### Data section
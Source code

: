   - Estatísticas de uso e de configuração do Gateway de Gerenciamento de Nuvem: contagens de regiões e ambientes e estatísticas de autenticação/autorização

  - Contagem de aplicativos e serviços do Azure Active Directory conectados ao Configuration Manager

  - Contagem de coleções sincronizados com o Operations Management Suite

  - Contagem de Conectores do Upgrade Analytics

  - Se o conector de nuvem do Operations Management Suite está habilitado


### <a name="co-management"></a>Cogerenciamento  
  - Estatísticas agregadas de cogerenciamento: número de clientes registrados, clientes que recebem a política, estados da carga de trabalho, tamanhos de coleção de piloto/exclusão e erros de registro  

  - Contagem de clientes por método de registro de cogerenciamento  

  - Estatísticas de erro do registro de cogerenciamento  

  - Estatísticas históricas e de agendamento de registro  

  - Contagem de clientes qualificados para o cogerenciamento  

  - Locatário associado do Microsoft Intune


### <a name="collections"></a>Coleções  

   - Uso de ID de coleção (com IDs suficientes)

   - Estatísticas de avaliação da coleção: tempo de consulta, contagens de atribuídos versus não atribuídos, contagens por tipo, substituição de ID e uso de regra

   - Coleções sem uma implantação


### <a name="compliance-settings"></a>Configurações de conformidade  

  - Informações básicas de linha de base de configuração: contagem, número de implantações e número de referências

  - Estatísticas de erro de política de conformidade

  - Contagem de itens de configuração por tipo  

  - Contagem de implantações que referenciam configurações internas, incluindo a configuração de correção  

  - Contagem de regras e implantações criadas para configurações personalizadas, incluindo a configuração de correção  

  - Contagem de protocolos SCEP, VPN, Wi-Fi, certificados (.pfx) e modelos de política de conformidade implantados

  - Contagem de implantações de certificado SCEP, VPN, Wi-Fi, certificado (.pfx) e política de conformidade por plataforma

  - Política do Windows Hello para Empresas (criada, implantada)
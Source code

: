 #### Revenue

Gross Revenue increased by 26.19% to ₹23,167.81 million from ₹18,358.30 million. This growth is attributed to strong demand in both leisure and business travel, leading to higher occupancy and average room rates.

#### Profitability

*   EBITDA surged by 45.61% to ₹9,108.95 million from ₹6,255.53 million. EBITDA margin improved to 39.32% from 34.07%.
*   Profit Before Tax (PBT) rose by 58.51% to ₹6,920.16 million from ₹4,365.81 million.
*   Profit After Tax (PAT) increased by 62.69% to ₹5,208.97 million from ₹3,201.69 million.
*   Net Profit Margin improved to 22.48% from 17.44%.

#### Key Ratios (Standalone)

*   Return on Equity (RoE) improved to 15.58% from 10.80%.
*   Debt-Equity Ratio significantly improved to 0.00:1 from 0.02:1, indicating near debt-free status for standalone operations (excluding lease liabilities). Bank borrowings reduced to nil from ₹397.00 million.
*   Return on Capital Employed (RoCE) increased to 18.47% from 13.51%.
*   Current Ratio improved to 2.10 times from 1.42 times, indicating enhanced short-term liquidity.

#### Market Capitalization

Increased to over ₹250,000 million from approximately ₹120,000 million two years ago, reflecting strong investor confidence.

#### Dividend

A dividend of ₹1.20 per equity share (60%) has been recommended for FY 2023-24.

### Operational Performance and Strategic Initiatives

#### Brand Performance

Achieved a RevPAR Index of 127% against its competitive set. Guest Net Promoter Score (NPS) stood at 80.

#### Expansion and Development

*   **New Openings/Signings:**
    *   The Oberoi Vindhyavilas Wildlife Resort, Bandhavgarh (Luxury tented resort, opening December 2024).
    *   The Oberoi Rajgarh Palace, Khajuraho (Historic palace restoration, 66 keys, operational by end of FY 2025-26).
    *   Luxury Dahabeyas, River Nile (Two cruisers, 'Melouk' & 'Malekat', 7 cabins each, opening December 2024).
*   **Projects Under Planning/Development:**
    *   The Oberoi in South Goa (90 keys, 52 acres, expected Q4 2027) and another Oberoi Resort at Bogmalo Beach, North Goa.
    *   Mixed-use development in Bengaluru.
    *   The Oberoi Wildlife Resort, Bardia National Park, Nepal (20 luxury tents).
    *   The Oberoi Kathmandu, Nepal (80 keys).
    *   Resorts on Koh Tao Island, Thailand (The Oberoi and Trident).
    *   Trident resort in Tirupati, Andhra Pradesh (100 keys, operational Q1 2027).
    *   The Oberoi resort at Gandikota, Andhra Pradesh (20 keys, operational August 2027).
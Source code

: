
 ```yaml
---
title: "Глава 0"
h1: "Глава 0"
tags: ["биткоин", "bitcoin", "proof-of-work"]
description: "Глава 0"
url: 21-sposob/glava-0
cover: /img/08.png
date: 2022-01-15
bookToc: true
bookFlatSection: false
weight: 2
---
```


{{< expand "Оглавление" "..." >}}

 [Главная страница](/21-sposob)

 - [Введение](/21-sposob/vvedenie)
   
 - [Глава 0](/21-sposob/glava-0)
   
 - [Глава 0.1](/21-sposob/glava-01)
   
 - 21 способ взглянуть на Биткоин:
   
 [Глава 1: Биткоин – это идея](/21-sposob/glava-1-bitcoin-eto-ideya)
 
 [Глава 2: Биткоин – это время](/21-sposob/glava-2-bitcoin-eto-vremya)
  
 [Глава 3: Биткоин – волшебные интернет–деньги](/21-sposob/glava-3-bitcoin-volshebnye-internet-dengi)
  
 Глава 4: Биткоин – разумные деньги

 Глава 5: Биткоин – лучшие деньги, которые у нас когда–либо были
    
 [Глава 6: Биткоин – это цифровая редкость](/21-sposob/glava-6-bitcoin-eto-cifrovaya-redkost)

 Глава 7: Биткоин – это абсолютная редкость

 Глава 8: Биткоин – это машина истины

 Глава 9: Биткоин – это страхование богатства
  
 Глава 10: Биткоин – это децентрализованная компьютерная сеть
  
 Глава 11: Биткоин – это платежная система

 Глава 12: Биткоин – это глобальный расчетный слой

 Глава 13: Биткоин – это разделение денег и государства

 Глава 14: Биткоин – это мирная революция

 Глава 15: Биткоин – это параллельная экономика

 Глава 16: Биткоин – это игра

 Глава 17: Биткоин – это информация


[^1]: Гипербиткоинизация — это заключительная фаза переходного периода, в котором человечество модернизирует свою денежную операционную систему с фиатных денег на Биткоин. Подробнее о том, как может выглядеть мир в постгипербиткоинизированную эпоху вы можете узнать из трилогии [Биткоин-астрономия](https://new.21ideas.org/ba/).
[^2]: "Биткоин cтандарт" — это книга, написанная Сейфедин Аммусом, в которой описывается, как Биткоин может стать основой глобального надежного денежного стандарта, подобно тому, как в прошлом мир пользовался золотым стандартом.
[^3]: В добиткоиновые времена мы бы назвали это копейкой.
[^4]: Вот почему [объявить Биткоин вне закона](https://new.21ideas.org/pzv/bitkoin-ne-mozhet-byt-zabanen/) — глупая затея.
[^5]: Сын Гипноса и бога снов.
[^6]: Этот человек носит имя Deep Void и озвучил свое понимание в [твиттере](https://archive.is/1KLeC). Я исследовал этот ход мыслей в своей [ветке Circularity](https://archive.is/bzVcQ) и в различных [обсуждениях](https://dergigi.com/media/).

### Work instruction
Take the records above and return, word for word, only the lines that fall from the line with "- Contagem de coleções" to the line with "- Contagem de clientes por", both of them included.

### Output
  - Contagem de coleções sincronizados com o Operations Management Suite

  - Contagem de Conectores do Upgrade Analytics

  - Se o conector de nuvem do Operations Management Suite está habilitado


### <a name="co-management"></a>Cogerenciamento  
  - Estatísticas agregadas de cogerenciamento: número de clientes registrados, clientes que recebem a política, estados da carga de trabalho, tamanhos de coleção de piloto/exclusão e erros de registro  

  - Contagem de clientes por método de registro de cogerenciamento  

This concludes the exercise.